Input material:
::::::::::

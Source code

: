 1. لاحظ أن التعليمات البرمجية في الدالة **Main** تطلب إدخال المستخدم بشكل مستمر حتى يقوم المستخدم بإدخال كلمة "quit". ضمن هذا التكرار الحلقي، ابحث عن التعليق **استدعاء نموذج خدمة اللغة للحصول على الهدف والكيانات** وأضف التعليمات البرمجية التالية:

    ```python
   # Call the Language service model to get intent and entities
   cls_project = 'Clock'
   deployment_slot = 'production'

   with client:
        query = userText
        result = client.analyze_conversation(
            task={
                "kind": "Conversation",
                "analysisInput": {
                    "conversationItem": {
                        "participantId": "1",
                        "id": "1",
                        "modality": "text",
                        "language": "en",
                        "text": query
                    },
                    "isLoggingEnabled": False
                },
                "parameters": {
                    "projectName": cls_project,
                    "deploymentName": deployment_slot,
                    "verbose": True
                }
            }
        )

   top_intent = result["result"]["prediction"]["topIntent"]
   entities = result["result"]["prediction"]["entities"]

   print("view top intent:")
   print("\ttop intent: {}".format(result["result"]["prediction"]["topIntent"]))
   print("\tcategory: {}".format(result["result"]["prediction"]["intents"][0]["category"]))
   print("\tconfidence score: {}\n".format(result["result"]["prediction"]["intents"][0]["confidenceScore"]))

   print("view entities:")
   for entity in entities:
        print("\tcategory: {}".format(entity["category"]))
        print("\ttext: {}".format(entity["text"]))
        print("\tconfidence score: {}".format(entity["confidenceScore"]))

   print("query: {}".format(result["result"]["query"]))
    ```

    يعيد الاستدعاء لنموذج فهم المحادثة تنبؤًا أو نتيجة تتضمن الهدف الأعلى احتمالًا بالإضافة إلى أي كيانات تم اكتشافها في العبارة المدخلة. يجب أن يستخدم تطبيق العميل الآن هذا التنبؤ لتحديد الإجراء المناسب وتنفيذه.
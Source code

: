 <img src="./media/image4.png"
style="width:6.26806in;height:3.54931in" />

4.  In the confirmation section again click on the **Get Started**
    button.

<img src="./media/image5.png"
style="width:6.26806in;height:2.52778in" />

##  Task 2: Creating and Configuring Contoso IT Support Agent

::::::::::

Goal of the exercise:
Copy out all lines of the material containing the word "print".

Solution to this problem:
   print("view top intent:")
   print("\ttop intent: {}".format(result["result"]["prediction"]["topIntent"]))
   print("\tcategory: {}".format(result["result"]["prediction"]["intents"][0]["category"]))
   print("\tconfidence score: {}\n".format(result["result"]["prediction"]["intents"][0]["confidenceScore"]))
   print("view entities:")
        print("\tcategory: {}".format(entity["category"]))
        print("\ttext: {}".format(entity["text"]))
        print("\tconfidence score: {}".format(entity["confidenceScore"]))
   print("query: {}".format(result["result"]["query"]))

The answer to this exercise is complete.